Aggregate-only, so the cost stays honest

Because the output is an aggregate and not a stored list, and because there’s no language model in the path, the cost per market is small and dominated by the fetch — so the price reflects the analysis, not an inference bill or a per-row storage tax. Markets are processed concurrently, which keeps batch runs fast and the compute cost negligible. The economics and the product shape reinforce each other: an aggregate is cheaper to produce and more useful to an agent than the list it’s derived from.

How to use it

A realistic call compares one category across several candidate locations:

from apify_client import ApifyClient

client = ApifyClient("YOUR_TOKEN")
run = client.actor("shelvick/local-market-saturation").call(
    run_input={
        "markets": [
            {"category": "coffee shops", "location": "Austin, TX"},
            {"category": "coffee shops", "location": "Portland, OR"},
            {"category": "coffee shops", "location": "Boise, ID"},
        ],
        "maxPlaces": 60,
    }
)
for item in client.dataset(run["defaultDatasetId"]).iterate_items():
    s = item["saturation"]
    print(item["location"], item["competitorCount"], s["score"], s["band"])
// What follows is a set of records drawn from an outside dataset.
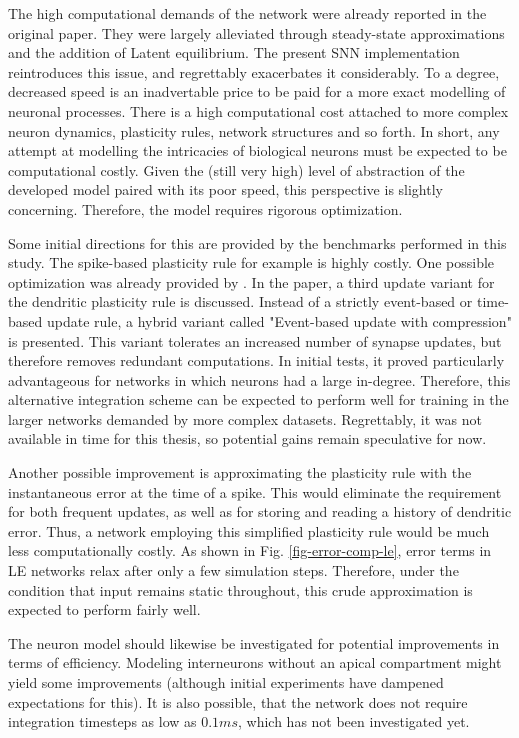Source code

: The high computational demands of the network were already reported in the original paper. They were largely alleviated
through steady-state approximations and the addition of Latent equilibrium. The present SNN implementation reintroduces
this issue, and regrettably exacerbates it considerably. To a degree, decreased speed is an inadvertable price to be
paid for a more exact modelling of neuronal processes. There is a high computational cost attached to more complex
neuron dynamics, plasticity rules, network structures and so forth. In short, any attempt at modelling the intricacies
of biological neurons must be expected to be computational costly. Given the (still very high) level of abstraction of
the developed model paired with its poor speed, this perspective is slightly concerning. Therefore, the model requires
rigorous optimization.

Some initial directions for this are provided by the benchmarks performed in this study. The spike-based plasticity rule
for example is highly costly. One possible optimization was already provided by \citep{Stapmanns2021}. In the paper, a
third update variant for the dendritic plasticity rule is discussed. Instead of a strictly event-based or time-based
update rule, a hybrid variant called "Event-based update with compression" is presented. This variant tolerates an
increased number of synapse updates, but therefore removes redundant computations. In initial tests, it proved
particularly advantageous for networks in which neurons had a large in-degree. Therefore, this alternative integration
scheme can be expected to perform well for training in the larger networks demanded by more complex datasets.
Regrettably, it was not available in time for this thesis, so potential gains remain speculative for now.

Another possible improvement is approximating the plasticity rule with the instantaneous error at the time of a spike.
This would eliminate the requirement for both frequent updates, as well as for storing and reading a history of
dendritic error. Thus, a network employing this simplified plasticity rule would be much less computationally costly. As
shown in Fig. \ref{fig-error-comp-le}, error terms in LE networks relax after only a few simulation steps. Therefore,
under the condition that input remains static throughout, this crude approximation is expected to perform fairly well.

The neuron model should likewise be investigated for potential improvements in terms of efficiency. Modeling
interneurons without an apical compartment might yield some improvements (although initial experiments have dampened
expectations for this). It is also possible, that the network does not require integration timesteps as low as $0.1ms$,
which has not been investigated yet.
You get one record per market: the counts and distributions, the incumbent-strength fractions, the most-reviewed sample, and the saturation score with its components. From an MCP-enabled agent the Actor appears as a tool on mcp.apify.com, the input schema is self-documenting, and you pay per call via x402 USDC on Base or Skyfire managed tokens. It’s the kind of tool an agent reaches for when a user asks “is this market too crowded” and the agent needs a structured answer rather than a scraping project.

How it compares to alternatives

Approach Output Aggregated Saturation score Per-business PII Agent-callable
Raw places / Maps scraper list of pins No — you aggregate No often yes partial
Counting pins by hand a rough number by hand No n/a No
Enterprise location-intelligence platform dashboards, foot-traffic, forecasts Yes proprietary varies No — seat-licensed
Local Market Saturation Analyzer aggregate report per market Yes Yes, transparent No — aggregate-only Yes

A raw scraper gives you the soup and leaves the cooking to you. An enterprise platform is a powerful, expensive, seat-licensed dashboard built for retail-expansion teams. This sits deliberately in between: a cheap, callable, aggregate market read with a score you can audit — the thing an agent or a solo operator wants when the enterprise platform is overkill and the raw list is underbaked.

Pricing model

Pay-per-event, billed only on success: one charge per market (category × location) that produces a report, after the report is pushed. A market that returns no usable results is never charged, and multi-market runs are billed per completed market, capped by maxTotalChargeUsd. Because the output is an aggregate with no model and no stored list behind it, the underlying cost is small and the price reflects the aggregation and the score, not infrastructure. Current per-event rates are on the Apify Store Pricing tab.

Open questions / future work

  • A population join for a true saturation index. The current score is a heuristic over the competitive sample. Joining population and spend data would turn it into a real per-capita saturation index — the most valuable next investment, and the one that would let the score drop the “heuristic” caveat for some categories.
  • Calibrating the residential-fetch rate. How often the source forces the expensive fetch tier is the dominant cost lever and is only knowable from real traffic; the score weights and the fetch path will both be tuned once there’s production data.
  • Sub-area density. Today a “location” is a named place. Splitting a metro into sub-areas (ZIP or neighborhood) would turn the single density figure into a heat-map of where a category is under- vs over-served — the question site-selection callers really want answered.
  • More signals. “Recently opened” / “permanently closed” markers and rating-trend-over-time are visible in the source and would sharpen the entrenchment read, added deliberately and only where they can be derived without guessing.